As COVID-19 Food Czar, Kathryn Garcia helped provide more than 130 million meals in 2020 and has done her best to keep stomachs full throughout the pandemic.
However, the former sanitation commissioner and mayoral candidate has noticed that while Hunts Point serves as the distribution hub for the rest of the city’s food, the Bronx continues to suffer the most from food insecurity.
In her role as Food Czar, Garcia worked with Hunger Free America to set up an office in the south Bronx.
She recently laid out a plan that will help those struggling with food insecurities, especially those in the south Bronx.
Key points include:
- Fund fresh and culturally relevant food—not just canned goods. Garcia will expand the emergency food (EFAP) program to provide fresh food for the most vulnerable New Yorkers.
- Fight food waste. Garcia will incentivize donating unsold food—and levy fines for non-compliant businesses.
- Support and grow urban agriculture. From rooftop gardens and hydroponic systems to schoolyard green spaces and production farms, New York City will need a resilient urban agriculture system that provides opportunities for green infrastructure, green jobs, stewardship and education.
- Construct the GrowNYC Regional Food Hub to provide much-needed modern and energy efficient cold storage to serve local food distribution.
- Encourage the adoption of the Good Food Purchasing program across the region and fund the New York State Farm to School Purchasing Incentive.
“Fundamentally, food insecurity is about income inequality,” Garcia said. “Choosing the food that you want to eat is the freedom everyone needs to have. The Bronx is the hub of our food supply chain; however, the borough suffers from the highest rates of food insecurity per capita. This is unacceptable. Even if we produce enough food, we need better jobs with higher wages to ensure workers don’t go to bed hungry. We will double down on job growth and economic mobility to address the root of the problem.”
She told the Bronx Times that even before the coronavirus countless people in the south Bronx waited on long lines at food pantries, lacked Wi-Fi and were unemployed. The pandemic has only exacerbated the problem.

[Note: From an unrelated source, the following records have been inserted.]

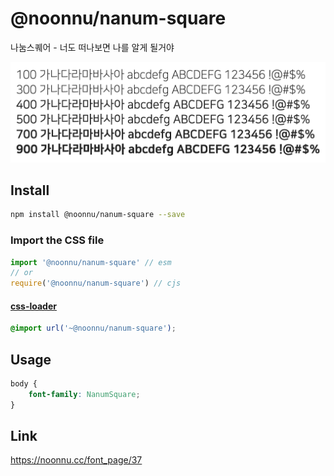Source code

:# @noonnu/nanum-square

나눔스퀘어 - 너도 떠나보면 나를 알게 될거야

![example](./example.png)

## Install

```bash
npm install @noonnu/nanum-square --save
```

### Import the CSS file

```js
import '@noonnu/nanum-square' // esm
// or
require('@noonnu/nanum-square') // cjs
```

#### [css-loader](https://github.com/webpack-contrib/css-loader)

```css
@import url('~@noonnu/nanum-square');
```

## Usage

```css
body {
    font-family: NanumSquare;
}
```

## Link

https://noonnu.cc/font_page/37
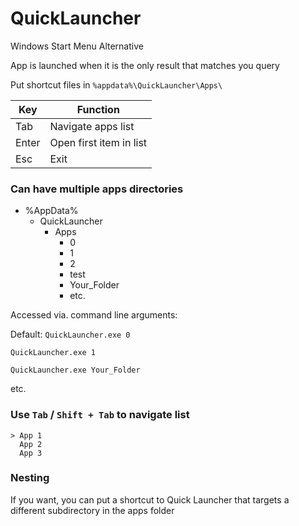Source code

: # QuickLauncher
 
Windows Start Menu Alternative

App is launched when it is the only result that matches you query

Put shortcut files in `%appdata%\QuickLauncher\Apps\`

| Key   | Function                |
| ----- | ----------------------- |
| Tab   | Navigate apps list      |
| Enter | Open first item in list |
| Esc   | Exit                    |

### Can have multiple apps directories
- %AppData%
  - QuickLauncher
    - Apps
      - 0
      - 1
      - 2
      - test
      - Your_Folder
      - etc.

Accessed via. command line arguments:

Default: `QuickLauncher.exe 0`

`QuickLauncher.exe 1`

`QuickLauncher.exe Your_Folder`

etc.

### Use `Tab` / `Shift + Tab` to navigate list

```
> App 1
  App 2
  App 3
```

### Nesting

If you want, you can put a shortcut to Quick Launcher that targets a different subdirectory in the apps folder
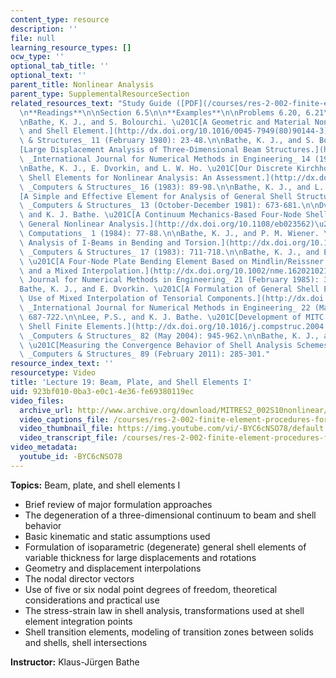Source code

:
 ```yaml
---
content_type: resource
description: ''
file: null
learning_resource_types: []
ocw_type: ''
optional_tab_title: ''
optional_text: ''
parent_title: Nonlinear Analysis
parent_type: SupplementalResourceSection
related_resources_text: "Study Guide ([PDF](/courses/res-2-002-finite-element-procedures-for-solids-and-structures-spring-2010/resources/mitres2_002s10_lec19))\n\
  \n**Readings**\n\nSection 6.5\n\n**Examples**\n\nProblems 6.20, 6.21\n\n**References**\n\
  \nBathe, K. J., and S. Bolourchi. \u201C[A Geometric and Material Nonlinear Plate\
  \ and Shell Element.](http://dx.doi.org/10.1016/0045-7949(80)90144-3)\u201D _Computers\
  \ & Structures_ 11 (February 1980): 23-48.\n\nBathe, K. J., and S. Bolourchi. \u201C\
  [Large Displacement Analysis of Three-Dimensional Beam Structures.](http://dx.doi.org/10.1002/nme.1620140703)\u201D\
  \ _International Journal for Numerical Methods in Engineering_ 14 (1979): 961-986.\n\
  \nBathe, K. J., E. Dvorkin, and L. W. Ho. \u201C[Our Discrete Kirchhoff and Isoparametric\
  \ Shell Elements for Nonlinear Analysis: An Assessment.](http://dx.doi.org/10.1016/0045-7949(83)90150-5)\u201D\
  \ _Computers & Structures_ 16 (1983): 89-98.\n\nBathe, K. J., and L. W. Ho. \u201C\
  [A Simple and Effective Element for Analysis of General Shell Structures.](http://dx.doi.org/10.1016/0045-7949(81)90029-8)\u201D\
  \ _Computers & Structures_ 13 (October-December 1981): 673-681.\n\nDvorkin, E.,\
  \ and K. J. Bathe. \u201C[A Continuum Mechanics-Based Four-Node Shell Element for\
  \ General Nonlinear Analysis.](http://dx.doi.org/10.1108/eb023562)\u201D _Engineering\
  \ Computations_ 1 (1984): 77-88.\n\nBathe, K. J., and P. M. Wiener. \u201C[On Elastic-Plastic\
  \ Analysis of I-Beams in Bending and Torsion.](http://dx.doi.org/10.1016/0045-7949(83)90085-8)\u201D\
  \ _Computers & Structures_ 17 (1983): 711-718.\n\nBathe, K. J., and E. Dvorkin.\
  \ \u201C[A Four-Node Plate Bending Element Based on Mindlin/Reissner Plate Theory\
  \ and a Mixed Interpolation.](http://dx.doi.org/10.1002/nme.1620210213)\u201D _International\
  \ Journal for Numerical Methods in Engineering_ 21 (February 1985): 367-383.\n\n\
  Bathe, K. J., and E. Dvorkin. \u201C[A Formulation of General Shell Elements: The\
  \ Use of Mixed Interpolation of Tensorial Components.](http://dx.doi.org/10.1002/nme.1620220312)\u201D\
  \ _International Journal for Numerical Methods in Engineering_ 22 (March 1986):\
  \ 687-722.\n\nLee, P.S., and K. J. Bathe. \u201C[Development of MITC Isotropic Triangular\
  \ Shell Finite Elements.](http://dx.doi.org/10.1016/j.compstruc.2004.02.004)\u201D\
  \ _Computers & Structures_ 82 (May 2004): 945-962.\n\nBathe, K. J., and P. S. Lee.\
  \ \u201C[Measuring the Convergence Behavior of Shell Analysis Schemes.](http://dx.doi.org/10.1016/j.compstruc.2010.09.007)\u201D\
  \ _Computers & Structures_ 89 (February 2011): 285-301."
resource_index_text: ''
resourcetype: Video
title: 'Lecture 19: Beam, Plate, and Shell Elements I'
uid: 923bf010-0ba3-e0c1-4e36-fe69380119ec
video_files:
  archive_url: http://www.archive.org/download/MITRES2_002S10nonlinear/MITRES2_002S10nonlinear_lec19_300k.mp4
  video_captions_file: /courses/res-2-002-finite-element-procedures-for-solids-and-structures-spring-2010/3a630f4815c5525cbf6046bf98c49295_-BYC6cNSO78.vtt
  video_thumbnail_file: https://img.youtube.com/vi/-BYC6cNSO78/default.jpg
  video_transcript_file: /courses/res-2-002-finite-element-procedures-for-solids-and-structures-spring-2010/1b6ebe69aa8c2dd9a8ef668837612336_-BYC6cNSO78.pdf
video_metadata:
  youtube_id: -BYC6cNSO78
---
```


**Topics:** Beam, plate, and shell elements I

*   Brief review of major formulation approaches
*   The degeneration of a three-dimensional continuum to beam and shell behavior
*   Basic kinematic and static assumptions used
*   Formulation of isoparametric (degenerate) general shell elements of variable thickness for large displacements and rotations
*   Geometry and displacement interpolations
*   The nodal director vectors
*   Use of five or six nodal point degrees of freedom, theoretical considerations and practical use
*   The stress-strain law in shell analysis, transformations used at shell element integration points
*   Shell transition elements, modeling of transition zones between solids and shells, shell intersections

**Instructor:** Klaus-Jürgen Bathe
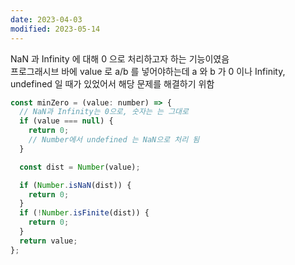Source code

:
 ```yaml
---
date: 2023-04-03
modified: 2023-05-14
---
```


NaN 과 Infinity 에 대해 0 으로 처리하고자 하는 기능이였음  
프로그래시브 바에 value 로 a/b 를 넣어야하는데 a 와 b 가 0 이나 Infinity, undefined 일 때가 있었어서 해당 문제를 해결하기 위함

```js
const minZero = (value: number) => {
  // NaN과 Infinity는 0으로, 숫자는 는 그대로
  if (value === null) {
    return 0;
    // Number에서 undefined 는 NaN으로 처리 됨
  }

  const dist = Number(value);

  if (Number.isNaN(dist)) {
    return 0;
  }
  if (!Number.isFinite(dist)) {
    return 0;
  }
  return value;
};
```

During the past year, Garcia has seen firsthand how difficult it is to survive in the south Bronx and access food. With the highest diabetes rates in the city and very few quality supermarkets, she knows things must change.
Garcia explained that not only needs to be more food pantries and farmers markets, but better employment opportunities.
“Why can’t you afford to buy the food you need to buy?” she said. “It’s because you don’t have the income to support that.”
According to Garcia, revitalizing the south Bronx and solving their food insecurity will not happen overnight and will take outside of the box thinking.
The mayoral candidate understands this is a digital age and people should be learning how to do jobs on computers such as programming and coding. Every public school should have access to laptops or Chromebooks every year, not just due to the pandemic, she said.
“We can’t be the wealthiest city in the country and allow this (high food insecurity) to be true,” she stressed. “How do we fix it and make it so people aren’t waiting on long lines. How do we make it so they can get access to food?”